_Source texts of formatted documents_.
━━━━━━━━━━

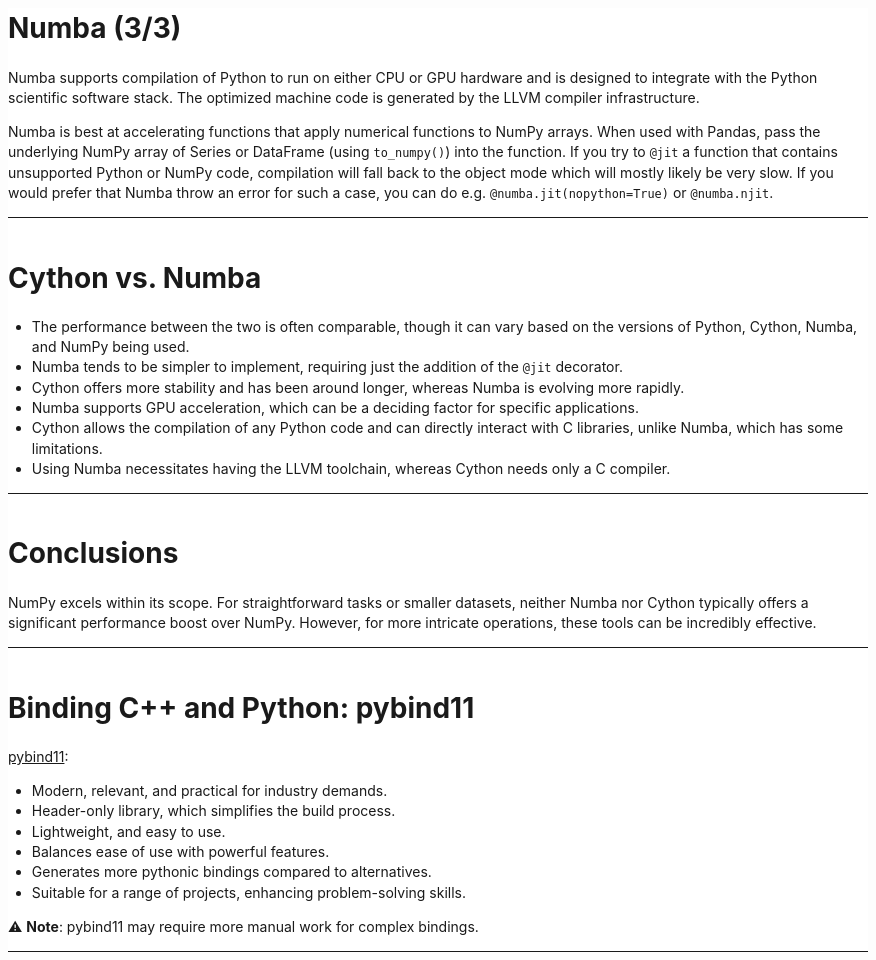 
# Numba (3/3)

Numba supports compilation of Python to run on either CPU or GPU hardware and is designed to integrate with the Python scientific software stack. The optimized machine code is generated by the LLVM compiler infrastructure.

Numba is best at accelerating functions that apply numerical functions to NumPy arrays. When used with Pandas, pass the underlying NumPy array of Series or DataFrame (using `to_numpy()`) into the function. If you try to `@jit` a function that contains unsupported Python or NumPy code, compilation will fall back to the object mode which will mostly likely be very slow. If you would prefer that Numba throw an error for such a case, you can do e.g. `@numba.jit(nopython=True)` or `@numba.njit`.

---

# Cython vs. Numba

- The performance between the two is often comparable, though it can vary based on the versions of Python, Cython, Numba, and NumPy being used.
- Numba tends to be simpler to implement, requiring just the addition of the `@jit` decorator.
- Cython offers more stability and has been around longer, whereas Numba is evolving more rapidly.
- Numba supports GPU acceleration, which can be a deciding factor for specific applications.
- Cython allows the compilation of any Python code and can directly interact with C libraries, unlike Numba, which has some limitations.
- Using Numba necessitates having the LLVM toolchain, whereas Cython needs only a C compiler.

---



# Conclusions

NumPy excels within its scope. For straightforward tasks or smaller datasets, neither Numba nor Cython typically offers a significant performance boost over NumPy. However, for more intricate operations, these tools can be incredibly effective.

---

# Binding C++ and Python: pybind11

[pybind11](https://pybind11.readthedocs.io/en/stable/):
- Modern, relevant, and practical for industry demands.
- Header-only library, which simplifies the build process.
- Lightweight, and easy to use.
- Balances ease of use with powerful features.
- Generates more pythonic bindings compared to alternatives.
- Suitable for a range of projects, enhancing problem-solving skills.

:warning: **Note**: pybind11 may require more manual work for complex bindings.

---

━━━━━━━━━━

_Goal of the exercise_.
Out of the records above, pick each line that contains the string "LLVM".

_Written answer_.
Numba supports compilation of Python to run on either CPU or GPU hardware and is designed to integrate with the Python scientific software stack. The optimized machine code is generated by the LLVM compiler infrastructure.
- Using Numba necessitates having the LLVM toolchain, whereas Cython needs only a C compiler.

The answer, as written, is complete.